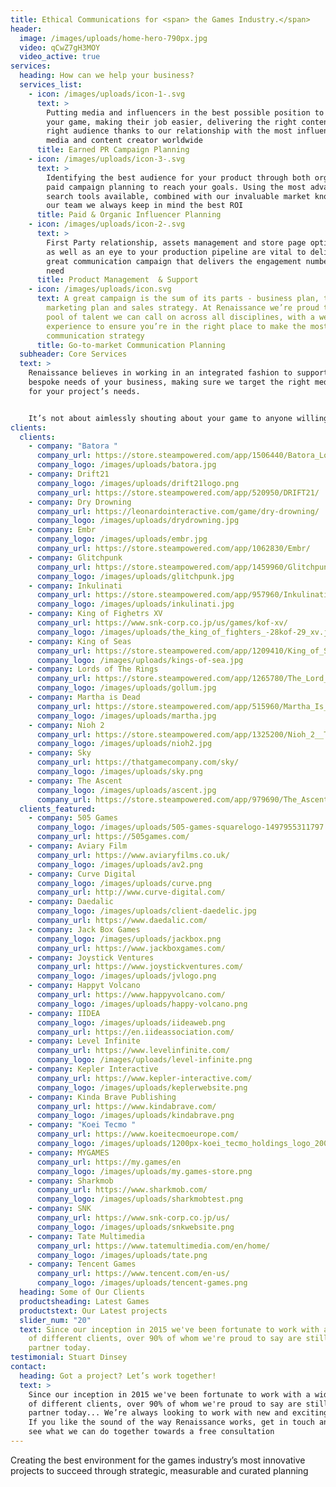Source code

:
 ```yaml
---
title: Ethical Communications for <span> the Games Industry.</span>
header:
  image: /images/uploads/home-hero-790px.jpg
  video: qCwZ7gH3MOY
  video_active: true
services:
  heading: How can we help your business?
  services_list:
    - icon: /images/uploads/icon-1-.svg
      text: >
        Putting media and influencers in the best possible position to cover
        your game, making their job easier, delivering the right content to the
        right audience thanks to our relationship with the most influential
        media and content creator worldwide
      title: Earned PR Campaign Planning
    - icon: /images/uploads/icon-3-.svg
      text: >
        Identifying the best audience for your product through both organic and
        paid campaign planning to reach your goals. Using the most advanced
        search tools available, combined with our invaluable market knowledge of
        our team we always keep in mind the best ROI
      title: Paid & Organic Influencer Planning
    - icon: /images/uploads/icon-2-.svg
      text: >
        First Party relationship, assets management and store page optimization
        as well as an eye to your production pipeline are vital to deliver a
        great communication campaign that delivers the engagement numbers you
        need
      title: Product Management  & Support
    - icon: /images/uploads/icon.svg
      text: A great campaign is the sum of its parts - business plan, target audience,
        marketing plan and sales strategy. At Renaissance we’re proud to have a
        pool of talent we can call on across all disciplines, with a wealth of
        experience to ensure you’re in the right place to make the most of your
        communication strategy
      title: Go-to-market Communication Planning
  subheader: Core Services
  text: >
    Renaissance believes in working in an integrated fashion to support the
    bespoke needs of your business, making sure we target the right media mix
    for your project’s needs.


    It’s not about aimlessly shouting about your game to anyone willing to lend their ear: We’re here to take your creativity and make sure right people hears about it in the right way, at the right time, in the right place
clients:
  clients:
    - company: "Batora "
      company_url: https://store.steampowered.com/app/1506440/Batora_Lost_Haven/
      company_logo: /images/uploads/batora.jpg
    - company: Drift21
      company_logo: /images/uploads/drift21logo.png
      company_url: https://store.steampowered.com/app/520950/DRIFT21/
    - company: Dry Drowning
      company_url: https://leonardointeractive.com/game/dry-drowning/
      company_logo: /images/uploads/drydrowning.jpg
    - company: Embr
      company_logo: /images/uploads/embr.jpg
      company_url: https://store.steampowered.com/app/1062830/Embr/
    - company: Glitchpunk
      company_url: https://store.steampowered.com/app/1459960/Glitchpunk/
      company_logo: /images/uploads/glitchpunk.jpg
    - company: Inkulinati
      company_url: https://store.steampowered.com/app/957960/Inkulinati/
      company_logo: /images/uploads/inkulinati.jpg
    - company: King of Fighetrs XV
      company_url: https://www.snk-corp.co.jp/us/games/kof-xv/
      company_logo: /images/uploads/the_king_of_fighters_-28kof-29_xv.jpg
    - company: King of Seas
      company_url: https://store.steampowered.com/app/1209410/King_of_Seas/
      company_logo: /images/uploads/kings-of-sea.jpg
    - company: Lords of The Rings
      company_url: https://store.steampowered.com/app/1265780/The_Lord_of_the_Rings_Gollum/
      company_logo: /images/uploads/gollum.jpg
    - company: Martha is Dead
      company_url: https://store.steampowered.com/app/515960/Martha_Is_Dead/
      company_logo: /images/uploads/martha.jpg
    - company: Nioh 2
      company_url: https://store.steampowered.com/app/1325200/Nioh_2__The_Complete_Edition/
      company_logo: /images/uploads/nioh2.jpg
    - company: Sky
      company_url: https://thatgamecompany.com/sky/
      company_logo: /images/uploads/sky.png
    - company: The Ascent
      company_logo: /images/uploads/ascent.jpg
      company_url: https://store.steampowered.com/app/979690/The_Ascent/
  clients_featured:
    - company: 505 Games
      company_logo: /images/uploads/505-games-squarelogo-1497955311797.png
      company_url: https://505games.com/
    - company: Aviary Film
      company_url: https://www.aviaryfilms.co.uk/
      company_logo: /images/uploads/av2.png
    - company: Curve Digital
      company_logo: /images/uploads/curve.png
      company_url: http://www.curve-digital.com/
    - company: Daedalic
      company_logo: /images/uploads/client-daedelic.jpg
      company_url: https://www.daedalic.com/
    - company: Jack Box Games
      company_logo: /images/uploads/jackbox.png
      company_url: https://www.jackboxgames.com/
    - company: Joystick Ventures
      company_url: https://www.joystickventures.com/
      company_logo: /images/uploads/jvlogo.png
    - company: Happyt Volcano
      company_url: https://www.happyvolcano.com/
      company_logo: /images/uploads/happy-volcano.png
    - company: IIDEA
      company_logo: /images/uploads/iideaweb.png
      company_url: https://en.iideassociation.com/
    - company: Level Infinite
      company_url: https://www.levelinfinite.com/
      company_logo: /images/uploads/level-infinite.png
    - company: Kepler Interactive
      company_url: https://www.kepler-interactive.com/
      company_logo: /images/uploads/keplerwebsite.png
    - company: Kinda Brave Publishing
      company_url: https://www.kindabrave.com/
      company_logo: /images/uploads/kindabrave.png
    - company: "Koei Tecmo "
      company_url: https://www.koeitecmoeurope.com/
      company_logo: /images/uploads/1200px-koei_tecmo_holdings_logo_20090401.svg.png
    - company: MYGAMES
      company_url: https://my.games/en
      company_logo: /images/uploads/my.games-store.png
    - company: Sharkmob
      company_url: https://www.sharkmob.com/
      company_logo: /images/uploads/sharkmobtest.png
    - company: SNK
      company_url: https://www.snk-corp.co.jp/us/
      company_logo: /images/uploads/snkwebsite.png
    - company: Tate Multimedia
      company_url: https://www.tatemultimedia.com/en/home/
      company_logo: /images/uploads/tate.png
    - company: Tencent Games
      company_url: https://www.tencent.com/en-us/
      company_logo: /images/uploads/tencent-games.png
  heading: Some of Our Clients
  productsheading: Latest Games
  productstext: Our Latest projects
  slider_num: "20"
  text: Since our inception in 2015 we've been fortunate to work with a wide array
    of different clients, over 90% of whom we're proud to say are still valued
    partner today.
testimonial: Stuart Dinsey
contact:
  heading: Got a project? Let’s work together!
  text: >
    Since our inception in 2015 we've been fortunate to work with a wide array
    of different clients, over 90% of whom we're proud to say are still valued
    partner today... We’re always looking to work with new and exciting clients.
    If you like the sound of the way Renaissance works, get in touch and let’s
    see what we can do together towards a free consultation
---
```

Creating the best environment for the games industry’s most innovative projects to succeed through strategic, measurable and curated planning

***

> **ABOUT THIS TASK**
Pictures in the entries are to be skipped, and everything else repeated word for word.

> **RESPONSE TO THIS EXERCISE**
Source code

:
 ```yaml
---
title: Ethical Communications for <span> the Games Industry.</span>
header:
  image: /images/uploads/home-hero-790px.jpg
  video: qCwZ7gH3MOY
  video_active: true
services:
  heading: How can we help your business?
  services_list:
    - icon: /images/uploads/icon-1-.svg
      text: >
        Putting media and influencers in the best possible position to cover
        your game, making their job easier, delivering the right content to the
        right audience thanks to our relationship with the most influential
        media and content creator worldwide
      title: Earned PR Campaign Planning
    - icon: /images/uploads/icon-3-.svg
      text: >
        Identifying the best audience for your product through both organic and
        paid campaign planning to reach your goals. Using the most advanced
        search tools available, combined with our invaluable market knowledge of
        our team we always keep in mind the best ROI
      title: Paid & Organic Influencer Planning
    - icon: /images/uploads/icon-2-.svg
      text: >
        First Party relationship, assets management and store page optimization
        as well as an eye to your production pipeline are vital to deliver a
        great communication campaign that delivers the engagement numbers you
        need
      title: Product Management  & Support
    - icon: /images/uploads/icon.svg
      text: A great campaign is the sum of its parts - business plan, target audience,
        marketing plan and sales strategy. At Renaissance we’re proud to have a
        pool of talent we can call on across all disciplines, with a wealth of
        experience to ensure you’re in the right place to make the most of your
        communication strategy
      title: Go-to-market Communication Planning
  subheader: Core Services
  text: >
    Renaissance believes in working in an integrated fashion to support the
    bespoke needs of your business, making sure we target the right media mix
    for your project’s needs.


    It’s not about aimlessly shouting about your game to anyone willing to lend their ear: We’re here to take your creativity and make sure right people hears about it in the right way, at the right time, in the right place
clients:
  clients:
    - company: "Batora "
      company_url: https://store.steampowered.com/app/1506440/Batora_Lost_Haven/
      company_logo: /images/uploads/batora.jpg
    - company: Drift21
      company_logo: /images/uploads/drift21logo.png
      company_url: https://store.steampowered.com/app/520950/DRIFT21/
    - company: Dry Drowning
      company_url: https://leonardointeractive.com/game/dry-drowning/
      company_logo: /images/uploads/drydrowning.jpg
    - company: Embr
      company_logo: /images/uploads/embr.jpg
      company_url: https://store.steampowered.com/app/1062830/Embr/
    - company: Glitchpunk
      company_url: https://store.steampowered.com/app/1459960/Glitchpunk/
      company_logo: /images/uploads/glitchpunk.jpg
    - company: Inkulinati
      company_url: https://store.steampowered.com/app/957960/Inkulinati/
      company_logo: /images/uploads/inkulinati.jpg
    - company: King of Fighetrs XV
      company_url: https://www.snk-corp.co.jp/us/games/kof-xv/
      company_logo: /images/uploads/the_king_of_fighters_-28kof-29_xv.jpg
    - company: King of Seas
      company_url: https://store.steampowered.com/app/1209410/King_of_Seas/
      company_logo: /images/uploads/kings-of-sea.jpg
    - company: Lords of The Rings
      company_url: https://store.steampowered.com/app/1265780/The_Lord_of_the_Rings_Gollum/
      company_logo: /images/uploads/gollum.jpg
    - company: Martha is Dead
      company_url: https://store.steampowered.com/app/515960/Martha_Is_Dead/
      company_logo: /images/uploads/martha.jpg
    - company: Nioh 2
      company_url: https://store.steampowered.com/app/1325200/Nioh_2__The_Complete_Edition/
      company_logo: /images/uploads/nioh2.jpg
    - company: Sky
      company_url: https://thatgamecompany.com/sky/
      company_logo: /images/uploads/sky.png
    - company: The Ascent
      company_logo: /images/uploads/ascent.jpg
      company_url: https://store.steampowered.com/app/979690/The_Ascent/
  clients_featured:
    - company: 505 Games
      company_logo: /images/uploads/505-games-squarelogo-1497955311797.png
      company_url: https://505games.com/
    - company: Aviary Film
      company_url: https://www.aviaryfilms.co.uk/
      company_logo: /images/uploads/av2.png
    - company: Curve Digital
      company_logo: /images/uploads/curve.png
      company_url: http://www.curve-digital.com/
    - company: Daedalic
      company_logo: /images/uploads/client-daedelic.jpg
      company_url: https://www.daedalic.com/
    - company: Jack Box Games
      company_logo: /images/uploads/jackbox.png
      company_url: https://www.jackboxgames.com/
    - company: Joystick Ventures
      company_url: https://www.joystickventures.com/
      company_logo: /images/uploads/jvlogo.png
    - company: Happyt Volcano
      company_url: https://www.happyvolcano.com/
      company_logo: /images/uploads/happy-volcano.png
    - company: IIDEA
      company_logo: /images/uploads/iideaweb.png
      company_url: https://en.iideassociation.com/
    - company: Level Infinite
      company_url: https://www.levelinfinite.com/
      company_logo: /images/uploads/level-infinite.png
    - company: Kepler Interactive
      company_url: https://www.kepler-interactive.com/
      company_logo: /images/uploads/keplerwebsite.png
    - company: Kinda Brave Publishing
      company_url: https://www.kindabrave.com/
      company_logo: /images/uploads/kindabrave.png
    - company: "Koei Tecmo "
      company_url: https://www.koeitecmoeurope.com/
      company_logo: /images/uploads/1200px-koei_tecmo_holdings_logo_20090401.svg.png
    - company: MYGAMES
      company_url: https://my.games/en
      company_logo: /images/uploads/my.games-store.png
    - company: Sharkmob
      company_url: https://www.sharkmob.com/
      company_logo: /images/uploads/sharkmobtest.png
    - company: SNK
      company_url: https://www.snk-corp.co.jp/us/
      company_logo: /images/uploads/snkwebsite.png
    - company: Tate Multimedia
      company_url: https://www.tatemultimedia.com/en/home/
      company_logo: /images/uploads/tate.png
    - company: Tencent Games
      company_url: https://www.tencent.com/en-us/
      company_logo: /images/uploads/tencent-games.png
  heading: Some of Our Clients
  productsheading: Latest Games
  productstext: Our Latest projects
  slider_num: "20"
  text: Since our inception in 2015 we've been fortunate to work with a wide array
    of different clients, over 90% of whom we're proud to say are still valued
    partner today.
testimonial: Stuart Dinsey
contact:
  heading: Got a project? Let’s work together!
  text: >
    Since our inception in 2015 we've been fortunate to work with a wide array
    of different clients, over 90% of whom we're proud to say are still valued
    partner today... We’re always looking to work with new and exciting clients.
    If you like the sound of the way Renaissance works, get in touch and let’s
    see what we can do together towards a free consultation
---
```

Creating the best environment for the games industry’s most innovative projects to succeed through strategic, measurable and curated planning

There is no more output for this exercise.